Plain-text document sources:
· · ·

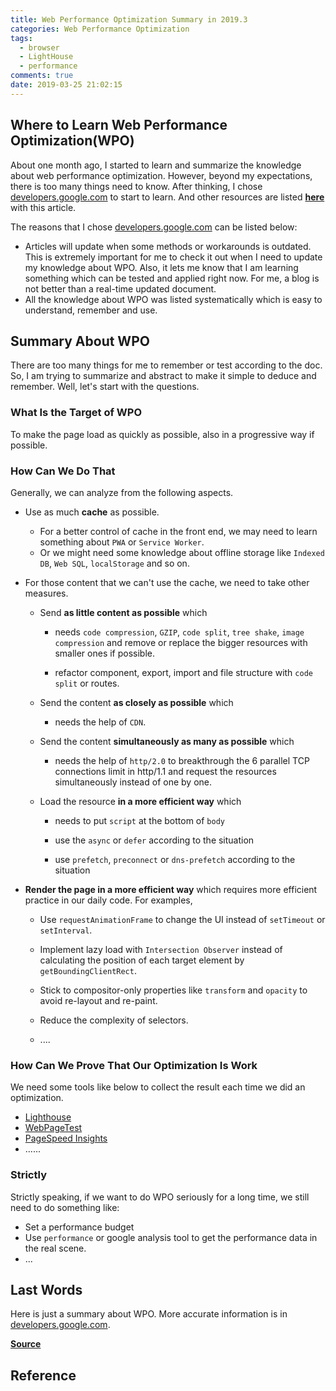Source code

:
 ```yaml
---
title: Web Performance Optimization Summary in 2019.3
categories: Web Performance Optimization
tags:
  - browser
  - LightHouse
  - performance
comments: true
date: 2019-03-25 21:02:15
---
```


## Where to Learn Web Performance Optimization(WPO)

About one month ago, I started to learn and summarize the knowledge about web performance optimization. However, beyond my expectations, there is too many things need to know. After thinking, I chose [developers.google.com][developers.google.com] to start to learn. And other resources are listed [**here**](https://github.com/xianshenglu/blog/issues/70) with this article.

The reasons that I chose [developers.google.com][developers.google.com] can be listed below:

- Articles will update when some methods or workarounds is outdated. This is extremely important for me to check it out when I need to update my knowledge about WPO. Also, it lets me know that I am learning something which can be tested and applied right now. For me, a blog is not better than a real-time updated document.
- All the knowledge about WPO was listed systematically which is easy to understand, remember and use.

## Summary About WPO

There are too many things for me to remember or test according to the doc. So, I am trying to summarize and abstract to make it simple to deduce and remember. Well, let's start with the questions.

### What Is the Target of WPO

To make the page load as quickly as possible, also in a progressive way if possible.

### How Can We Do That

Generally, we can analyze from the following aspects.

<!-- #### Loading Performance -->

- Use as much **cache** as possible.

  - For a better control of cache in the front end, we may need to learn something about `PWA` or `Service Worker`.
  - Or we might need some knowledge about offline storage like `Indexed DB`, `Web SQL`, `localStorage` and so on.

- For those content that we can't use the cache, we need to take other measures.

  - Send **as little content as possible** which

    - needs `code compression`, `GZIP`, `code split`, `tree shake`, `image compression` and remove or replace the bigger resources with smaller ones if possible.

    - refactor component, export, import and file structure with `code split` or routes.
      <!-- //todo test -->
        <!-- Don't put data based on routes or splitter in one file which would let final bundles in _app.js_. -->

  - Send the content **as closely as possible** which

    - needs the help of `CDN`.

  - Send the content **simultaneously as many as possible** which

    - needs the help of `http/2.0` to breakthrough the 6 parallel TCP connections limit in http/1.1 and request the resources simultaneously instead of one by one.

  - Load the resource **in a more efficient way** which

    - needs to put `script` at the bottom of `body`

    - use the `async` or `defer` according to the situation

    - use `prefetch`, `preconnect` or `dns-prefetch` according to the situation

<!-- #### Rendering Performance -->

- **Render the page in a more efficient way** which requires more efficient practice in our daily code. For examples,

  - Use `requestAnimationFrame` to change the UI instead of `setTimeout` or `setInterval`.

  - Implement lazy load with `Intersection Observer` instead of calculating the position of each target element by `getBoundingClientRect`.

  - Stick to compositor-only properties like `transform` and `opacity` to avoid re-layout and re-paint.

  - Reduce the complexity of selectors.

  - ....

### How Can We Prove That Our Optimization Is Work

We need some tools like below to collect the result each time we did an optimization.

- [Lighthouse](https://developers.google.com/web/tools/lighthouse/)
- [WebPageTest](https://www.webpagetest.org/easy)
- [PageSpeed Insights](https://developers.google.com/speed/pagespeed/insights/)
- ......

### Strictly

Strictly speaking, if we want to do WPO seriously for a long time, we still need to do something like:

- Set a performance budget
- Use `performance` or google analysis tool to get the performance data in the real scene.
- ...

## Last Words

Here is just a summary about WPO. More accurate information is in [developers.google.com][developers.google.com].

[**Source**](https://github.com/xianshenglu/blog/issues/70)

## Reference

[developers.google.com]: https://developers.google.com/web/fundamentals/performance/why-performance-matters/
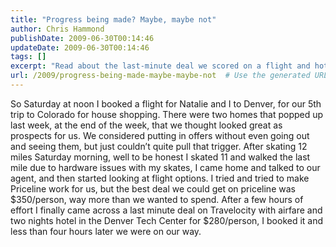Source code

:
 ```yaml
---
title: "Progress being made? Maybe, maybe not"
author: Chris Hammond
publishDate: 2009-06-30T00:14:46
updateDate: 2009-06-30T00:14:46
tags: []
excerpt: "Read about the last-minute deal we scored on a flight and hotel for our 5th Colorado house hunting trip. Book your next adventure wisely!"
url: /2009/progress-being-made-maybe-maybe-not  # Use the generated URL with year
---
```

So Saturday at noon I booked a flight for Natalie and I to Denver, for our 5th trip to Colorado for house shopping. There were two homes that popped up last week, at the end of the week, that we thought looked great as prospects for us. We considered putting in offers without even going out and seeing them, but just couldn’t quite pull that trigger.   After skating 12 miles Saturday morning, well to be honest I skated 11 and walked the last mile due to hardware issues with my skates, I came home and talked to our agent, and then started looking at flight options. I tried and tried to make Priceline work for us, but the best deal we could get on priceline was $350/person, way more than we wanted to spend. After a few hours of effort I finally came across a last minute deal on Travelocity with airfare and two nights hotel in the Denver Tech Center for $280/person, I booked it and less than four hours later we were on our way.

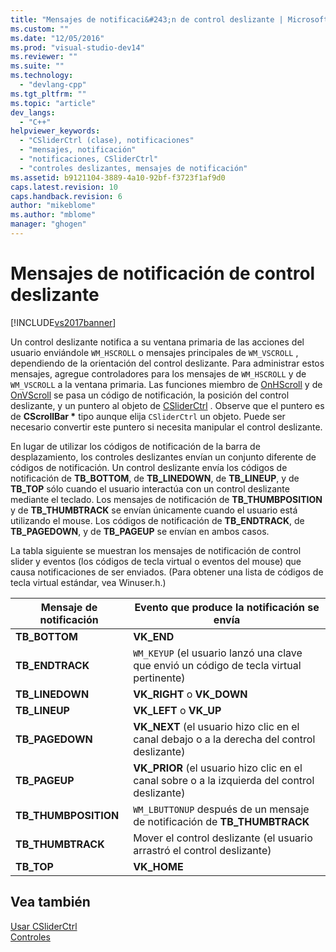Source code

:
 ```yaml
---
title: "Mensajes de notificaci&#243;n de control deslizante | Microsoft Docs"
ms.custom: ""
ms.date: "12/05/2016"
ms.prod: "visual-studio-dev14"
ms.reviewer: ""
ms.suite: ""
ms.technology: 
  - "devlang-cpp"
ms.tgt_pltfrm: ""
ms.topic: "article"
dev_langs: 
  - "C++"
helpviewer_keywords: 
  - "CSliderCtrl (clase), notificaciones"
  - "mensajes, notificación"
  - "notificaciones, CSliderCtrl"
  - "controles deslizantes, mensajes de notificación"
ms.assetid: b9121104-3889-4a10-92bf-f3723f1af9d0
caps.latest.revision: 10
caps.handback.revision: 6
author: "mikeblome"
ms.author: "mblome"
manager: "ghogen"
---
```

# Mensajes de notificaci&#243;n de control deslizante
[!INCLUDE[vs2017banner](../assembler/inline/includes/vs2017banner.md)]

Un control deslizante notifica a su ventana primaria de las acciones del usuario enviándole `WM_HSCROLL` o mensajes principales de `WM_VSCROLL` , dependiendo de la orientación del control deslizante.  Para administrar estos mensajes, agregue controladores para los mensajes de `WM_HSCROLL` y de `WM_VSCROLL` a la ventana primaria.  Las funciones miembro de [OnHScroll](../Topic/CWnd::OnHScroll.md) y de [OnVScroll](../Topic/CWnd::OnVScroll.md) se pasa un código de notificación, la posición del control deslizante, y un puntero al objeto de [CSliderCtrl](../mfc/reference/csliderctrl-class.md) .  Observe que el puntero es de **CScrollBar \*** tipo aunque elija `CSliderCtrl` un objeto.  Puede ser necesario convertir este puntero si necesita manipular el control deslizante.  
  
 En lugar de utilizar los códigos de notificación de la barra de desplazamiento, los controles deslizantes envían un conjunto diferente de códigos de notificación.  Un control deslizante envía los códigos de notificación de **TB\_BOTTOM**, de **TB\_LINEDOWN**, de **TB\_LINEUP**, y de **TB\_TOP** sólo cuando el usuario interactúa con un control deslizante mediante el teclado.  Los mensajes de notificación de **TB\_THUMBPOSITION** y de **TB\_THUMBTRACK** se envían únicamente cuando el usuario está utilizando el mouse.  Los códigos de notificación de **TB\_ENDTRACK**, de **TB\_PAGEDOWN**, y de **TB\_PAGEUP** se envían en ambos casos.  
  
 La tabla siguiente se muestran los mensajes de notificación de control slider y eventos \(los códigos de tecla virtual o eventos del mouse\) que causa notificaciones de ser enviados. \(Para obtener una lista de códigos de tecla virtual estándar, vea Winuser.h.\)  
  
|Mensaje de notificación|Evento que produce la notificación se envía|  
|-----------------------------|-------------------------------------------------|  
|**TB\_BOTTOM**|**VK\_END**|  
|**TB\_ENDTRACK**|`WM_KEYUP` \(el usuario lanzó una clave que envió un código de tecla virtual pertinente\)|  
|**TB\_LINEDOWN**|**VK\_RIGHT** o **VK\_DOWN**|  
|**TB\_LINEUP**|**VK\_LEFT** o **VK\_UP**|  
|**TB\_PAGEDOWN**|**VK\_NEXT** \(el usuario hizo clic en el canal debajo o a la derecha del control deslizante\)|  
|**TB\_PAGEUP**|**VK\_PRIOR** \(el usuario hizo clic en el canal sobre o a la izquierda del control deslizante\)|  
|**TB\_THUMBPOSITION**|`WM_LBUTTONUP` después de un mensaje de notificación de **TB\_THUMBTRACK**|  
|**TB\_THUMBTRACK**|Mover el control deslizante \(el usuario arrastró el control deslizante\)|  
|**TB\_TOP**|**VK\_HOME**|  
  
## Vea también  
 [Usar CSliderCtrl](../mfc/using-csliderctrl.md)   
 [Controles](../mfc/controls-mfc.md)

· · ·

WHAT TO DO
The lines to return are those with the string "códigos" in them; copy each from the entries above.

PROBLEM SOLUTION
 En lugar de utilizar los códigos de notificación de la barra de desplazamiento, los controles deslizantes envían un conjunto diferente de códigos de notificación.  Un control deslizante envía los códigos de notificación de **TB\_BOTTOM**, de **TB\_LINEDOWN**, de **TB\_LINEUP**, y de **TB\_TOP** sólo cuando el usuario interactúa con un control deslizante mediante el teclado.  Los mensajes de notificación de **TB\_THUMBPOSITION** y de **TB\_THUMBTRACK** se envían únicamente cuando el usuario está utilizando el mouse.  Los códigos de notificación de **TB\_ENDTRACK**, de **TB\_PAGEDOWN**, y de **TB\_PAGEUP** se envían en ambos casos.  
 La tabla siguiente se muestran los mensajes de notificación de control slider y eventos \(los códigos de tecla virtual o eventos del mouse\) que causa notificaciones de ser enviados. \(Para obtener una lista de códigos de tecla virtual estándar, vea Winuser.h.\)  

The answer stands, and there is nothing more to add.